Taxpayers should also consider taking a theft loss rather than the usual capital gains loss
relating to Madoff losses.
5. Penalties:
Does interest accrue on penalties owed to New York State or the Federal Government? It sure
does! Under certain circumstances penalties can be abated but you must have “reasonable
cause” for the non-filing or non-payment that caused the penalty. Interest can also be stopped
in certain circumstances but you must take advantage of the Bankruptcy Laws to do so.
6. Dangerous taxes that must be paid before all other bills.

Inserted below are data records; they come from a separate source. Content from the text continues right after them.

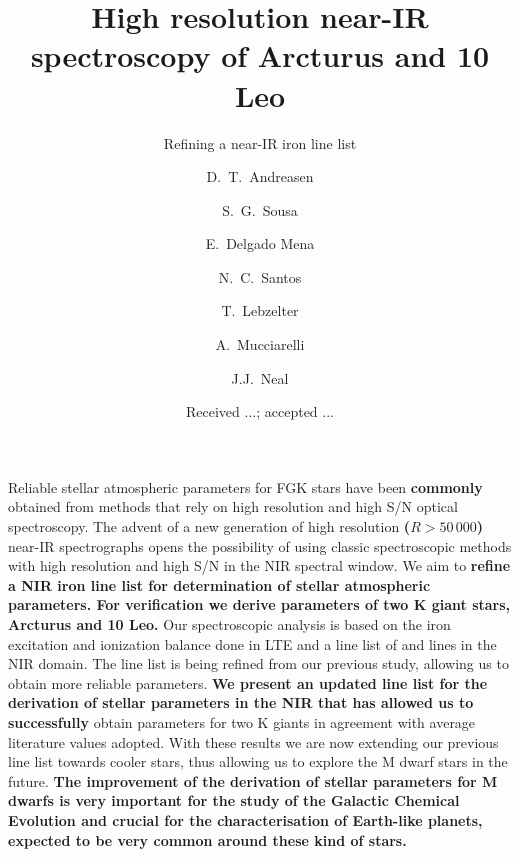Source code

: \documentclass{aa}
\begin{document}
\title{High resolution near-IR spectroscopy of Arcturus and 10 Leo}
\subtitle{Refining a near-IR iron line list}


\author{ D.~T.~Andreasen
    \and S.~G.~Sousa
    \and E.~Delgado Mena
    \and N.~C.~Santos
    \and T.~Lebzelter
    \and A.~Mucciarelli
    \and J.J.~Neal}







\date{Received ...; accepted ...}

\abstract
{Reliable stellar atmospheric parameters for FGK stars have been {\bf commonly} obtained from
methods that rely on high resolution and high S/N optical spectroscopy. The advent of a new
generation of high resolution {\bf ($R>50\,000$)} near-IR spectrographs opens the possibility of
using classic spectroscopic methods with high resolution and high S/N in the NIR spectral window.}
{We aim to {\bf refine a NIR iron line list for determination of stellar atmospheric parameters. For
verification we derive parameters of two K giant stars, Arcturus and 10 Leo.}}
{Our spectroscopic analysis is based on the iron excitation and ionization balance done in LTE and a
line list of  and  lines in the NIR domain. The line list is being refined
from our previous study, allowing us to obtain more reliable parameters.}
{{\bf We present an updated line list for the derivation of stellar parameters in the NIR that has
allowed us to successfully} obtain parameters for two K giants in agreement with average literature
values adopted.}
{With these results we are now extending our previous line list towards cooler stars, thus allowing
us to explore the M dwarf stars in the future. {\bf The improvement of the derivation of stellar
parameters for M dwarfs is very important for the study of the Galactic Chemical Evolution and
crucial for the characterisation of Earth-like planets, expected to be very common around these kind
of stars.}}
\end{document}
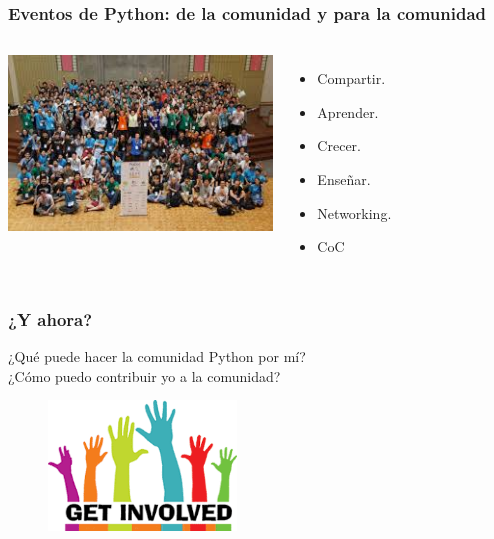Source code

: \documentclass[18pt]{beamer}
\begin{document}
\begin{frame}

	\frametitle{Eventos de Python: de la comunidad y para la comunidad}
	\begin{columns}
		\centering
			\includegraphics[width=7cm]{images/ejemplo_pycon.jpeg}\\
			
		\begin{itemize}
			\setlength\itemsep{0.6em}		
			\item Compartir.
			\item Aprender.
			\item Crecer.
			\item Enseñar.
			\item Networking.
			\item CoC

		\end{itemize}
	\end{columns}
	
	
\end{frame}


\begin{frame}

	\frametitle{¿Y ahora?}
	
	\begin{center}
		\Large ¿Qué puede hacer la comunidad Python por mí?\\
		\vspace{0.5cm}
		\Large ¿Cómo puedo contribuir yo a la comunidad?
	\end{center}
	
	\begin{figure}
		\includegraphics[width=5cm]{images/get_involved.png}
	\end{figure}
	
\end{frame}
\end{document}
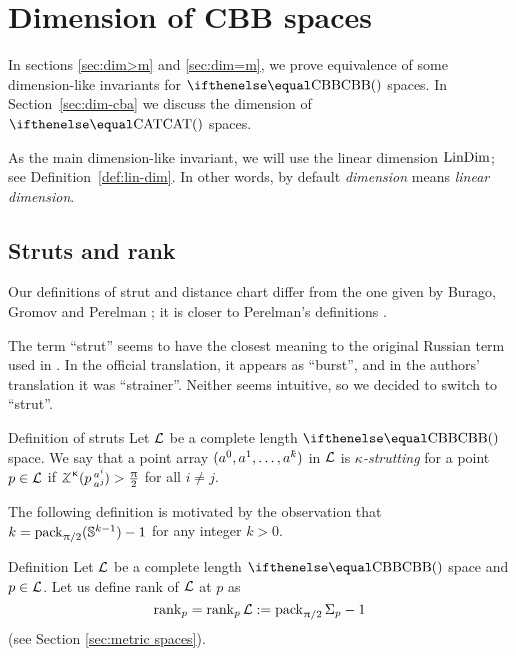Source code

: \chapter{Dimension of CBB spaces}

In sections \ref{sec:dim>m} and \ref{sec:dim=m},
we prove equivalence of some dimension-like invariants for $\Alex{}$ spaces.
In Section~\ref{sec:dim-cba} we discuss the dimension of  $\CAT{}$ spaces.

As the main dimension-like invariant, we will use  the linear dimension $\mathop{\rm LinDim}\nolimits$; 
see Definition~\ref{def:lin-dim}. In other words,  by default {}\emph{dimension} means {}\emph{linear dimension}. 


\section{Struts and rank}\label{sec:struts+rank}

Our definitions of strut 
and distance chart 
differ from the one 
given by 
Burago, 
Gromov 
and Perelman \cite{burago-gromov-perelman};
it is closer to Perelman's definitions \cite{perelman:spaces2,perelman:morse}.

The term ``strut'' seems to have the closest meaning to the original Russian term used in \cite{burago-gromov-perelman}.
In the official translation,
it appears as ``burst'', 
and in the authors' translation it was ``strainer''.
Neither seems intuitive, 
so we decided to switch to ``strut''.




\begin{thm}{Definition of struts}\label{def:strut-I}
Let $\mathcal{L}$ be a complete length $\Alex{}$ space.
We say that a point array $(a^0,a^1,\dots,a^\kay)$ in $\mathcal{L}$
 is \emph{$\kappa$-strutting} for a point $p\in\spc{L}$ if $\angk\kappa p {a^i}{a^j}>\tfrac\pi2$ for all $i\not=j$.
\end{thm} 

The following definition is motivated by the observation that $k=\mathop{\rm pack}\nolimits_{\uppi/2}(\mathbb{S}^{k-1})-1$ for any integer  $k>0$.


\begin{thm}{Definition}\label{def:rank}
Let $\mathcal{L}$ be a complete length $\Alex{}$ space
and $p\in \spc{L}$.
Let us define rank of $\mathcal{L}$ at $p$ as 
\[\mathop{\rm rank}\nolimits_p=\mathop{\rm rank}\nolimits_p\mathcal{L}
:=\mathop{\rm pack}\nolimits_{\uppi/2}\Sigma_p-1\]
(see Section \ref{sec:metric spaces}).
\end{thm}




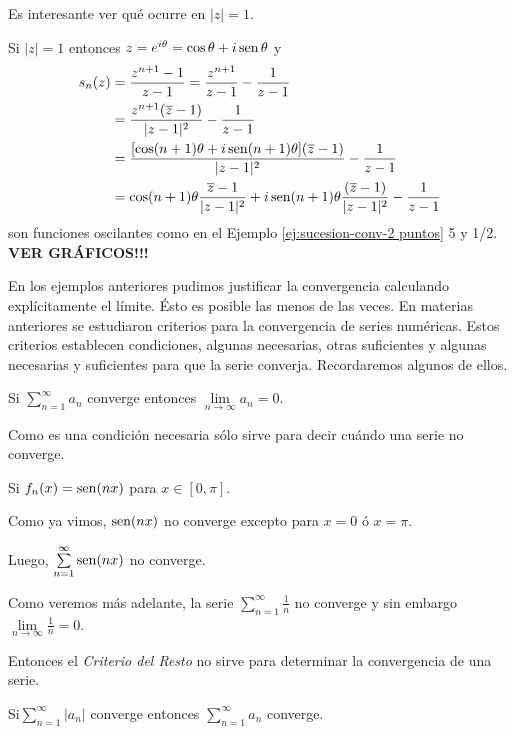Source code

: Es interesante ver qué ocurre en $|z|=1$. 

Si $|z|=1$ entonces $z=e^{i\theta}=\cos \theta +i \operatorname{sen} \theta$ y 
\[
\begin{split}
s_n(z)&=
\frac{z^{n+1}-1}{z-1}=
\frac{z^{n+1}}{z-1}-\frac{1}{z-1}
\\
&=\frac{z^{n+1}(\overline z-1)}{|z-1|^2}-\frac{1}{z-1}
\\
&=\frac{ [\cos(n+1)\theta+i\operatorname{sen}(n+1)\theta](\overline z-1)}{|z-1|^2}-\frac{1}{z-1}
\\
&=\cos(n+1)\theta \frac{\overline z-1}{|z-1|^2}+i \operatorname{sen}(n+1)\theta \frac{(\overline z-1)}{|z-1|^2}-\frac{1}{z-1}
\end{split}
\]
son funciones oscilantes como en el Ejemplo \ref{ej:sucesion-conv-2 puntos} 5 y 1/2. \textbf{VER GRÁFICOS!!!}

En los ejemplos anteriores pudimos justificar la convergencia calculando explícitamente el límite. 
Ésto es posible las menos de las veces. En materias anteriores se estudiaron criterios para la 
convergencia de series  numéricas. Estos criterios establecen condiciones, algunas necesarias, otras 
suficientes y algunas necesarias y suficientes para que la serie converja. Recordaremos algunos de ellos.

\begin{teorema}{}
Si  $\sum\limits_{n=1}^{\infty} a_n$ converge entonces $\lim\limits_{n \to \infty} a_n=0$.
\end{teorema}

Como es una condición  necesaria sólo sirve para decir cuándo una serie no converge.

\begin{ejemplo}{}
Si $f_n(x)= \operatorname{sen}(nx)$ para $x \in [0,\pi]$. 

Como ya vimos, $\operatorname{sen}(nx)$ no converge excepto para $x=0$ \'o $x=\pi$. 

Luego, $\sum\limits_{n=1}^{\infty} \operatorname{sen}(nx)$ no converge.
\end{ejemplo}

Como veremos más adelante, la serie $\sum\limits_{n=1}^{\infty}\frac{1}{n}$ no converge y sin embargo
$\lim\limits_{n \to \infty}\frac{1}{n}=0$. 

Entonces el \textit{Criterio del Resto} no sirve para determinar
la convergencia de una serie.

\begin{teorema}{}
Si$\sum\limits_{n=1}^{\infty} |a_n|$ converge entonces $\sum\limits_{n=1}^{\infty} a_n$ converge.
\end{teorema}

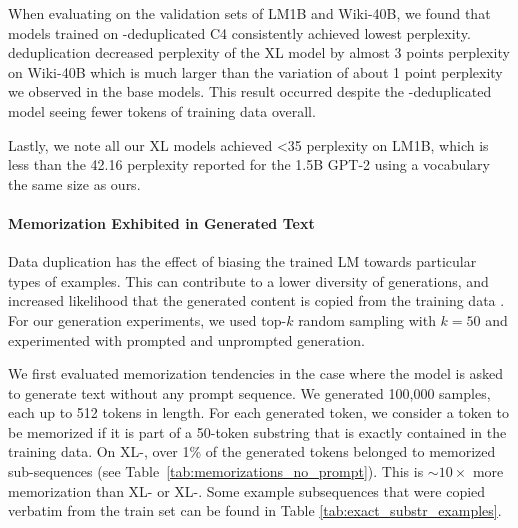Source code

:When evaluating on the validation sets of LM1B and Wiki-40B, we found that models trained on \Approx-deduplicated C4 consistently achieved lowest perplexity.
\Exact{} deduplication decreased perplexity of the XL model by almost 3 points perplexity on Wiki-40B which is much larger than the variation of about 1 point perplexity we observed in the base models.
This result occurred despite the \Exact-deduplicated model seeing fewer tokens of training data overall.

Lastly, we note all our XL models achieved  <35 perplexity on LM1B, which is less than the 42.16 perplexity reported for the 1.5B GPT-2 using a vocabulary the same size as ours.


\paragraph{Memorization Exhibited in Generated Text}
\label{sec:memorization-results}
Data duplication has the effect of biasing the trained LM towards particular types of examples. 
This can contribute to a lower diversity of generations, and increased likelihood that the generated content is copied from the training data \citep{carlini2020extracting}.
For our generation experiments, we used top-$k$ random sampling with $k=50$ and experimented with prompted and unprompted generation.


We first evaluated memorization tendencies in the case where the model is asked to generate text without any prompt sequence.
We generated 100,000 samples, each up to 512 tokens in length.
For each generated token, we consider a token to be memorized if it is part of a 50-token substring that is exactly contained in the training data.
On XL-\Original, over 1\% of the generated tokens belonged to memorized sub-sequences (see Table~\ref{tab:memorizations_no_prompt}).
This is $\sim10\times$ more memorization than XL-\Exact{} or XL-\Approx.
Some example subsequences that were copied verbatim from the train set can be found in Table \ref{tab:exact_substr_examples}.





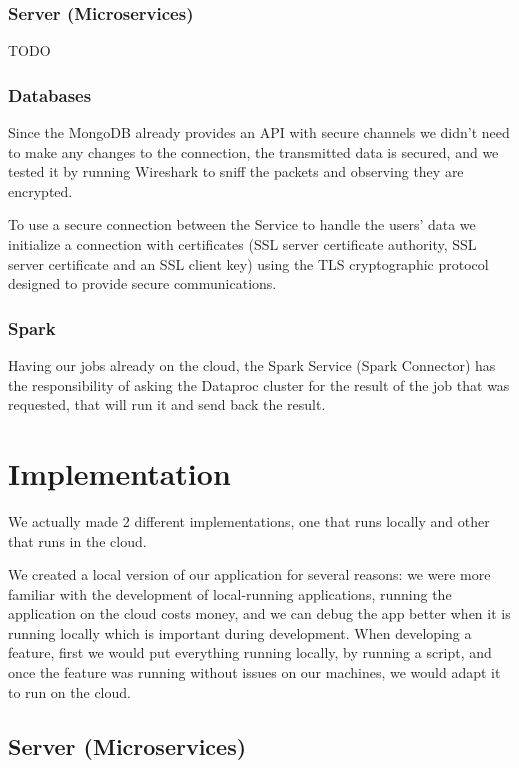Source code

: \documentclass[oneside]{article}
\newcommand*\fpar{\hspace{1ex}}
\begin{document}
    \subsubsection{Server (Microservices)}
    \fpar TODO

    \subsubsection{Databases}
    \fpar Since the MongoDB already provides an API with secure channels we didn't need to make any changes to the connection, the transmitted data is secured, and we tested it by running Wireshark to sniff the packets and observing they are encrypted.
    \par To use a secure connection between the Service to handle the users' data we initialize a connection with certificates (SSL server certificate authority, SSL server certificate and an SSL client key) using the TLS cryptographic protocol designed to provide secure communications.

    \subsubsection{Spark}
    \fpar Having our jobs already on the cloud, the Spark Service (Spark Connector) has the responsibility of asking the Dataproc cluster for the result of the job that was requested, that will run it and send back the result.

\section{Implementation}
\label{sec:implementation}
\fpar We actually made 2 different implementations, one that runs locally and other that runs in the cloud.
\par We created a local version of our application for several reasons: we were more familiar with the development of local-running applications, running the application on the cloud costs money, and we can debug the app better when it is running locally which is important during development. When developing a feature, first we would put everything running locally, by running a script, and once the feature was running without issues on our machines, we would adapt it to run on the cloud.

  \subsection{Server (Microservices)}
\end{document}
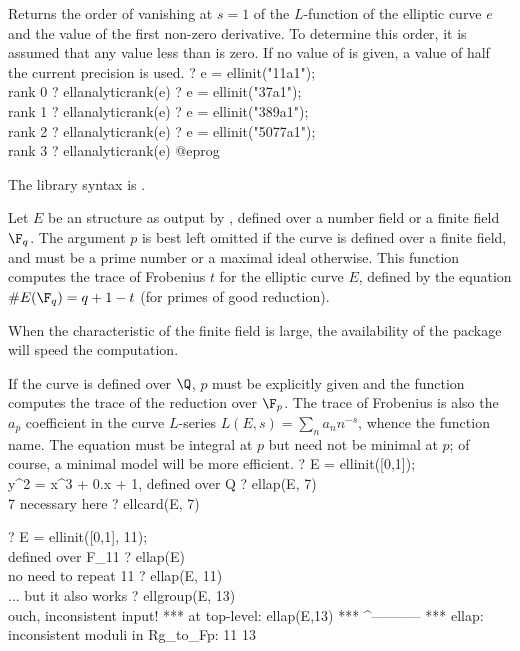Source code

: \label{se:ellanalyticrank}
Returns the order of vanishing at $s=1$ of the $L$-function of the
elliptic curve $e$ and the value of the first non-zero derivative. To
determine this order, it is assumed that any value less than  is
zero. If no value of  is given, a value of half the current
precision is used.
\bprog
? e = ellinit("11a1"); \\ rank 0
? ellanalyticrank(e)
? e = ellinit("37a1"); \\ rank 1
? ellanalyticrank(e)
? e = ellinit("389a1"); \\ rank 2
? ellanalyticrank(e)
? e = ellinit("5077a1"); \\ rank 3
? ellanalyticrank(e)
@eprog

The library syntax is .

\label{se:ellap}
Let $E$ be an  structure as output by , defined over
a number field or a finite field $\F_q$. The argument $p$ is best left
omitted if the curve is defined over a finite field, and must be a prime
number or a maximal ideal otherwise. This function computes the trace of
Frobenius $t$ for the elliptic curve $E$, defined by the equation $\#E(\F_q)
= q+1 - t$ (for primes of good reduction).

When the characteristic of the finite field is large, the availability of
the  package will speed the computation.

If the curve is defined over $\Q$, $p$ must be explicitly given and the
function computes the trace of the reduction over $\F_p$.
The trace of Frobenius is also the $a_p$ coefficient in the curve $L$-series
$L(E,s) = \sum_n a_n n^{-s}$, whence the function name. The equation must be
integral at $p$ but need not be minimal at $p$; of course, a minimal model
will be more efficient.
\bprog
? E = ellinit([0,1]);  \\ y^2 = x^3 + 0.x + 1, defined over Q
? ellap(E, 7) \\ 7 necessary here
? ellcard(E, 7)

? E = ellinit([0,1], 11);  \\ defined over F_11
? ellap(E)       \\ no need to repeat 11
? ellap(E, 11)   \\ ... but it also works
? ellgroup(E, 13) \\ ouch, inconsistent input!
   ***   at top-level: ellap(E,13)
   ***                 ^-----------
   *** ellap: inconsistent moduli in Rg_to_Fp:
     11
     13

The taxes I refer to here are withholding taxes (money withheld from employees pay) and sales
taxes. These taxes, both Federal and New York State withholding taxes and New York State
Sales Tax are taken very seriously by the IRS and New York State. Collection efforts are often
aggressive and even if you have a corporation, limited liability company or some other separate
entity you may still be liable for these taxes as a responsible person. No matter how tight your
cash flow is you should pay these taxes first before any other creditor. Bankruptcy does not
relieve these obligations. If you are faced with this situation, your only hope is an Offer in
Compromise.
DISCLAIMER:
This information is believed to be accurate but is NOT intended as professional or legal advice.
Before relying on this information you should consult your tax or legal advisor.”